Als David ervan hoort, wordt hij woedend, maar daar blijft het bij (vgl. 1 Samuël 3:13b). Uit zijn woede komt verder niets voort. Hij heeft geen kracht om tegen zijn zoon, de kroonprins, op te treden. Zelfs ouders van kleine kinderen hebben vaak al zo weinig over hun kinderen te zeggen. Het gaat er niet om dat kinderen een autoritaire opvoeding krijgen, maar dat ze worden opgevoed ‘in [de] tucht en vermaning van de Heer’ (Efeziërs 6:4). Kinderen worden niet gewonnen door uitoefening van pure macht, maar door liefde. De Heer geeft ons kinderen, opdat wij hen door liefdevol gezag leren hoe ze zich aan Zijn liefdevolle gezag kunnen onderwerpen.
David is verantwoordelijk voor alles wat in er zijn huis gebeurt. Het oordeel komt niet alleen vanwege zijn zonde met Bathseba, maar ook door zijn zonde van nalatigheid om niet op te treden tegen het kwaad in zijn gezin.
Voortwoekerend kwaad
Amnon is een gewetenloze man die geen liefde kent. Bij Absalom is dat niet anders. Beiden kennen ze slechts één soort liefde en dat is de liefde voor zichzelf. Absalom is niet alleen liefdeloos, hij is ook doortrapt, gemeen. En hij kan wachten, als het moet twee volle jaren, voordat de gelegenheid zich voordoet om zijn broer te vermoorden. Gedurende die wachttijd blijven de gevoelens van haat in alle hevigheid branden. Intussen laat hij niets van die gevoelens blijken in zijn omgang met Amnon. Absalom laat trouwens helemaal niets blijken, ‘geen goed en geen kwaad’. Hij houdt zich op de vlakte. Hij voldoet aan de gewenste beleefdheden, zonder iets te laten zien van wat hem bezighoudt. Als hij al een vriendelijk woord heeft gesproken, dan is dat alleen een camouflage geweest van wat er in zijn hart leeft (Psalm 55:22a; Spreuken 26:24).

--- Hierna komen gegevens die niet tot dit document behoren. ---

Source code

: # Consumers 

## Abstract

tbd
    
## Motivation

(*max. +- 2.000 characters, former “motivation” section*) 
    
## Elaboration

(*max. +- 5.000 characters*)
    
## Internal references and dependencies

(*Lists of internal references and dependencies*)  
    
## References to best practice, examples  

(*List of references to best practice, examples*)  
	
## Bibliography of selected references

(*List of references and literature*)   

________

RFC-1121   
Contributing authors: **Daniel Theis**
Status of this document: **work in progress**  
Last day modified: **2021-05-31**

Zo kunnen gezins- en familieleden en ook leden van de familie van God met elkaar omgaan op een manier die correct is, maar ook niet meer dan dat. Wat hen wezenlijk bindt, speelt geen rol. De relaties worden beheerst door voorvallen die niet worden uitgepraat, maar waarbij de zinnen zijn gezet op een tegenactie.